Recognizing this fact, many large and small companies have made a foray into the field-force automation arena, but few have succeeded so far.
“Consumer is not happening yet and corporate has yet to take off, but vertical is happening. MDSI is a pioneer in vertical and has ways to leverage its expertise,” he said to introduce the company at the investment bank’s recent “Global Telecom” conference.
MDSI Mobile Data Solutions Inc., headquartered in Richmond, British Columbia, began operations in 1979 and was later acquired by Motorola Inc. In 1993, Motorola sold the software portion of the business to several of the original company’s founders, according to Robert G. Cruikshank, president and chief operating officer.
“Our competition is in fragments. For utilities, it is companies like Imedion and M3. For telcos, Telcordia is our biggest competitor, and we just beat them in Australia with Optus,” he said.
MDSI, which has offices in Chicago, Amsterdam, Copenhagen and Cambridge, England, also counts Norway’s Telenor as a customer.
“In commercial field service, there are (other) companies like Siebel (Systems), Oracle and PeopleSoft. Some of the CRM (customer relationship management) companies have tried to move into field-force automation. They haven’t been successful, which is why you see companies like Siebel seeking us out as partners.”
Managing a mobile work force, particularly for large enterprises, is far more difficult than it might at first appear.
“A lot of people don’t understand how complex this is when you do it in a wireless environment, coupled with far from the highest degree of computer literacy among field-force workers and the need to sync back immediately after a break in coverage,” Cruikshank said.
In response to requests by corporate customers to make things even more simple for them and their mobile workers, MDSI is working on two fronts. It is moving away from customized solution sets to ones based on templates, which can more easily be scaled upward to meet increasing demands on the system.
“We are also doing a lot of work around voice XML, the voice interface. If you think about it, dial tone is going the way of the dodo bird, and we’re all going to start talking to portals.”
MDSI is working with a few large carrier customers, including AT&T Wireless Services, on “the final stages of the new R7 platform, our next-generation product,” Cruikshank said.
The company also recently entered the insurance market, providing claims adjusters for the first time with wireless connectivity not dependent on laptop computers for scheduling, dispatch and report filing.
“Our wireless bundles are a one-stop-shop for mobile applications, devices, gateways and airtime,” he said.

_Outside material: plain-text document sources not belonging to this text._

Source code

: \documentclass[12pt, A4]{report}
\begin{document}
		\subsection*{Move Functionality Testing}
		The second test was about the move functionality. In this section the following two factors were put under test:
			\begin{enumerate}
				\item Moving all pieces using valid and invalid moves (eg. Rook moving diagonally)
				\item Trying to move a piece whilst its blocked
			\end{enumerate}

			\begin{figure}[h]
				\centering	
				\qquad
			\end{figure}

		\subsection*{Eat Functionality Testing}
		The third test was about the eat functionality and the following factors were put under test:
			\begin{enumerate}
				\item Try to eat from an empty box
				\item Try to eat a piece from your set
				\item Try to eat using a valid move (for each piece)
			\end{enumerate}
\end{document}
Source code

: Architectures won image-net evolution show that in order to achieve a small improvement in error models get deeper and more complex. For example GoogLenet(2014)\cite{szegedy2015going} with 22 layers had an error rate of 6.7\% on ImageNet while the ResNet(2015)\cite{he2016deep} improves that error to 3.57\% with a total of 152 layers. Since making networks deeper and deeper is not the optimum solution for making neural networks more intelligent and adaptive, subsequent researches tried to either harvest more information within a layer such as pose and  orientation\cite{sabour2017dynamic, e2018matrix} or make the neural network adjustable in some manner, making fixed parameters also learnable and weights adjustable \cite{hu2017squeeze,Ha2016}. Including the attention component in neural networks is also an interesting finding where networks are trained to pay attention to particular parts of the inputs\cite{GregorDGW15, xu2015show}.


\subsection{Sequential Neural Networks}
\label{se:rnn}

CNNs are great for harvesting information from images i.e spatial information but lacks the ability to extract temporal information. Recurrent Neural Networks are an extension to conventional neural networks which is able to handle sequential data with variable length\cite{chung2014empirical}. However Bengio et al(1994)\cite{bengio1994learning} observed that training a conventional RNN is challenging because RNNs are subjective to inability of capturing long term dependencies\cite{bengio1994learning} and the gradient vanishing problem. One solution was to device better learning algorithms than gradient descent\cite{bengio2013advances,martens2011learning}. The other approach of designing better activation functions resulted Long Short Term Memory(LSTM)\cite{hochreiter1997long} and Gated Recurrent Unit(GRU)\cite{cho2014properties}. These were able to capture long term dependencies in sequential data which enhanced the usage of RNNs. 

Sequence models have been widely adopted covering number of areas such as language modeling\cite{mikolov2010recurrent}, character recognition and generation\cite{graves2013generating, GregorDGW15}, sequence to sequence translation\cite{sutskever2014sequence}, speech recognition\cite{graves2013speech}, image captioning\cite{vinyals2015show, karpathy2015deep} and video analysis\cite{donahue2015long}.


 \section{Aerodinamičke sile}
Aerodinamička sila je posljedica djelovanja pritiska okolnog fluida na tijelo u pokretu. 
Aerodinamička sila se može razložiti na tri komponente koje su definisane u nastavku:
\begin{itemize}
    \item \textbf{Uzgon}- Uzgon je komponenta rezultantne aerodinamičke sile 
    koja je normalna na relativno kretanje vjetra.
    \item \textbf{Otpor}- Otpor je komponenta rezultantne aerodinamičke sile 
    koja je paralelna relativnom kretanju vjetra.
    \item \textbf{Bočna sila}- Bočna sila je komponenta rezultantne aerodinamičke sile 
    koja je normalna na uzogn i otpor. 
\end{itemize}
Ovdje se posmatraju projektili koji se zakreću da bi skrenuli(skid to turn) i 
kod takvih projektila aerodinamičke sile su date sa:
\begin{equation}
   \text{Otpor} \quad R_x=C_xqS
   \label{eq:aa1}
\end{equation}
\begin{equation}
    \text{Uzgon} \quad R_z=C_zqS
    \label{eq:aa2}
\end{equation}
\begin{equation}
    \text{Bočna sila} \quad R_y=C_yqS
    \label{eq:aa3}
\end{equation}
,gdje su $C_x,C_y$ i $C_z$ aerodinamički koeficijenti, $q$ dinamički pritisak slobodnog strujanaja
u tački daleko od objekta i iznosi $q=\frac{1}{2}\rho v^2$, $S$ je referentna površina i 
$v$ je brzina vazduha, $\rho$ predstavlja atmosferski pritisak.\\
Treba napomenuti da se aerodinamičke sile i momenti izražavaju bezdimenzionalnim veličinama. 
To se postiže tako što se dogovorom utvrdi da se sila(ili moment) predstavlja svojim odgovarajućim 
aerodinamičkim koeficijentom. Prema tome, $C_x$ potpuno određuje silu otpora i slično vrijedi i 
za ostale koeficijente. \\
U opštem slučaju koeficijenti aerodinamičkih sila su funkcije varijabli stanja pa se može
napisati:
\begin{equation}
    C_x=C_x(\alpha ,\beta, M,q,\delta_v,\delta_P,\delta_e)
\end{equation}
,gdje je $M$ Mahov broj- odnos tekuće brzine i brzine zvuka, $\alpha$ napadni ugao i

Dealing with “big, challenging” enterprise customers, like utilities and large telecommunications operators, provides MDSI with “a large and good revenue model from licenses and service implementations, but it’s also a lumpy one,” Cruikshank said.
To balance out the ebbs and flows of the “big E enterprise” marketplace, which MDSI estimates has a $3 billion worldwide revenue potential, the company recently entered the “little e enterprise” market, he added.
Earlier this year, MDSI acquired St. Louis-based Connectria, a wireless application service provider with a hosting engine geared for mobile and fixed wireless electronic commerce and logistics.
“With our entry into e-service, we like the fact of a transactions-based revenue stream,” Cruikshank said.
“E-business and e-service are limitless and will grow as the Internet and wireless penetration increase.”